Через три недели я снял с крыльев птицы фиксирующие связки. Теперь Федя свободно порхал по клетке и, было очевидно, что крыло зажило. Я прекрасно понимал, что для восстановления прежней физической формы, он должен много летать и ему необходимо пространство, гораздо большее, чем клетка. Поэтому, для пробных полетов, было решено выпустить его на террасу. Я ожидал, что едва открою дверцу, как птица пулей вылетит из клетки. Но не тут то было. Федя настолько привык к своему жилищу, что ни за какие коврижки не хотел из него выбираться. Тогда мне пришлось пойти на хитрость.

Федя очень любил вареные сосиски, нарезанные тоненькими брусочками размером со спичку. Видимо внешний вид «сосисочных спичек» напоминал скворцу земляных червей, которые ему так нравились. Приготовив его любимое блюдо, разложил несколько розовых брусочков на ладони и поднес к открытой дверце клетки. Федя сел на край дверного проема и вытянувшись как струна попытался достать брусочки. Я отодвинул руку чуть дальше от дверцы. Тогда он вспорхнул, пересел ко мне на руку и схватил брусочек в клюв. Яростно мотая головой, он стал отбивать его об мою ладонь. Именно так скворцы на воле оглушают извлеченных из земли червей, и только после этого съедают.

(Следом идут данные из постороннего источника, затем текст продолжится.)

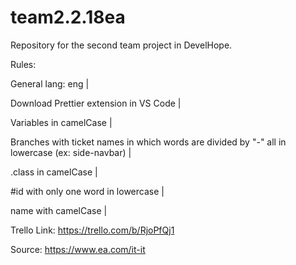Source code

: # team2.2.18ea
Repository for the second team project in DevelHope.


Rules:

General lang: eng |

Download Prettier extension in VS Code |

Variables in camelCase |

Branches with ticket names in which words are divided by "-" all in lowercase (ex: side-navbar) |

.class in camelCase |

#id with only one word in lowercase |

name with camelCase |

Trello Link: https://trello.com/b/RjoPfQj1

Source: https://www.ea.com/it-it

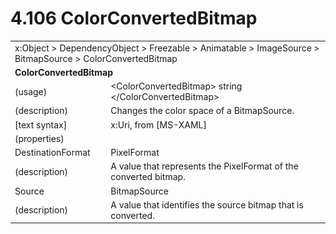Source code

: <html dir="LTR" xmlns:mshelp="http://msdn.microsoft.com/mshelp" xmlns:ddue="http://ddue.schemas.microsoft.com/authoring/2003/5" xmlns:xlink="http://www.w3.org/1999/xlink" xmlns:tool="http://www.microsoft.com/tooltip">

<body>
 <input type="hidden" id="userDataCache" class="userDataStyle">
 <input type="hidden" id="hiddenScrollOffset">
 <img id="dropDownImage" style="display:none; height:0; width:0;" src="../local/drpdown.gif">
 <img id="dropDownHoverImage" style="display:none; height:0; width:0;" src="../local/drpdown_orange.gif">
 <img id="collapseImage" style="display:none; height:0; width:0;" src="../local/collapse.gif">
 <img id="expandImage" style="display:none; height:0; width:0;" src="../local/exp.gif">
 <img id="collapseAllImage" style="display:none; height:0; width:0;" src="../local/collall.gif">
 <img id="expandAllImage" style="display:none; height:0; width:0;" src="../local/expall.gif">
 <img id="copyImage" style="display:none; height:0; width:0;" src="../local/copycode.gif">
 <img id="copyHoverImage" style="display:none; height:0; width:0;" src="../local/copycodeHighlight.gif">
 <div id="header"><h1 class="heading">4.106 ColorConvertedBitmap</h1></div>

 <div id="mainSection">
 <div id="mainBody">
 <div id="allHistory" class="saveHistory" onsave="saveAll()" onload="loadAll()"></div>
 <p xmlns:wsd="http://wsdev.schemas.microsoft.com/authoring/2008/2" xmlns:msxsl="urn:schemas-microsoft-com:xslt" xmlns:script="urn:script" xmlns:build="urn:build">
 </p>
 <div id="sectionSection0" class="section" name="collapseableSection">
 <content xmlns="http://ddue.schemas.microsoft.com/authoring/2003/5" xmlns:wsd="http://wsdev.schemas.microsoft.com/authoring/2008/2" xmlns:msxsl="urn:schemas-microsoft-com:xslt" xmlns:script="urn:script" xmlns:build="urn:build">
 </content>
 </div>
 <div id="sectionSection1" class="section" name="collapseableSection">
 <content xmlns="http://ddue.schemas.microsoft.com/authoring/2003/5" xmlns:wsd="http://wsdev.schemas.microsoft.com/authoring/2008/2" xmlns:msxsl="urn:schemas-microsoft-com:xslt" xmlns:script="urn:script" xmlns:build="urn:build">
 <table class="ProtocolAuthoredTable" xmlns="">
 <tr><td colspan="2">
<mshelp:link keywords="c0d383e4-fcdb-4546-a06b-81c262fe2a5e" tabindex="0">x:Object</mshelp:link> &gt; <mshelp:link keywords="44a6e58f-41e0-4602-b1d2-75a9b44a5acb" tabindex="0">DependencyObject</mshelp:link> &gt; <mshelp:link keywords="14abf0ee-8f63-4ed1-80bd-0b71e55f11cb" tabindex="0">Freezable</mshelp:link> &gt; <mshelp:link keywords="4853919b-6874-4e1c-9343-c5cac9c192f9" tabindex="0">Animatable</mshelp:link> &gt; <mshelp:link keywords="e510030a-2477-4ea1-8b71-fc9ac7e244a5" tabindex="0">ImageSource</mshelp:link> &gt; <mshelp:link keywords="fbc96317-f270-488b-908f-dfe0dc46dc3d" tabindex="0">BitmapSource</mshelp:link> &gt; <mshelp:link keywords="b7f0d5ff-3229-4363-bac9-a3c75dc54f5a" tabindex="0">ColorConvertedBitmap</mshelp:link> </td>
 </tr>
 <tr><td colspan="2">
 <b>ColorConvertedBitmap</b> </td>
 </tr>
 <tr><td><div class="indent0">(usage)</div></td>
 <td>&lt;ColorConvertedBitmap&gt; string &lt;/ColorConvertedBitmap&gt;</td>
 </tr>
 <tr><td><div class="indent0">(description)</div></td>
 <td>Changes the color space of a BitmapSource.</td>
 </tr>
 <tr><td><div class="indent0">[text syntax]</div></td>
 <td>x:Uri, from <mshelp:link keywords="d7bb95a9-a50e-4590-8824-d064ae3b1717" tabindex="0">[MS-XAML]</mshelp:link></td>
 </tr>
 <tr><td><div class="indent0">(properties)</div></td>
 <td></td>
 </tr>
 <tr><td><div class="indent2">DestinationFormat</div></td>
 <td><mshelp:link keywords="9b0ab47c-02be-45ba-a806-856deb2f4b8c" tabindex="0">PixelFormat</mshelp:link></td>
 </tr>
 <tr><td><div class="indent4">(description)</div></td>
 <td>A value that represents the PixelFormat of the converted bitmap.</td>
 </tr>
 <tr><td><div class="indent2">Source</div></td>
 <td><mshelp:link keywords="fbc96317-f270-488b-908f-dfe0dc46dc3d" tabindex="0">BitmapSource</mshelp:link></td>
 </tr>
 <tr><td><div class="indent4">(description)</div></td>
 <td>A value that identifies the source bitmap that is converted.</td>
 </tr>
</table>
 </content>
 </div>
 <!--[if gte IE 5]>
 <tool:tip element="languageFilterToolTip" avoidmouse="false"/>
 <![endif]-->
 </div>
 <a name="feedback"></a><span></span>
 </div>
</body></html>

Закончив жестокую экзекуцию над сосисочным червяком, Федя вернулся на край дверного проема и мгновенно съел брусок. Я отошел на метр от клетки и снова вытянул руку с нарезанными сосисками. Скворец опять пересел на мою ладонь, оглушил брусочек и полетел в клетку доедать его. Такие манипуляции мы с Федей проделали еще несколько раз, пока не отдалился от клетки метров на десять. Съев на моей ладони последнюю сосиску, скворец полетел уже не в свою клетку, а устроился на шкафу. Так Федя начал летать по террасе. Но едва садилось солнце, как скворец непременно возвращался в клетку и ночевал в ней. Мы перестали закрывать дверцу. Федя утром сам покидал родные пенаты, весь день летал по террасе, а вечером возвращался в свою «крепость».

Так прошла суровая зима. В апреле весна окончательно вступила в свои права. По-настоящему пригрело солнце и на деревьях распустились листья. Наш двор огласился птичьими песнями. Каких только птиц не увидишь весной в Ташкенте: крупные и мелкие, певчие и молчаливые, яркие и невзрачные. Весь этот набор пернатых в одночасье объявился и в нашем саду. Среди прочих птиц появились скворцы, подобные нашему. Федя заметно оживился, стал почти все время проводить на кухонном шкафу, с которого открывался прекрасный вид на наш сад. Он охотно откликался на трели, доносившиеся оттуда. Сердце сжималось, когда он вдруг начинал беспокойно метаться с клетки на шкаф и обратно при виде стайки скворцов, разгребавших во дворе влажные листья.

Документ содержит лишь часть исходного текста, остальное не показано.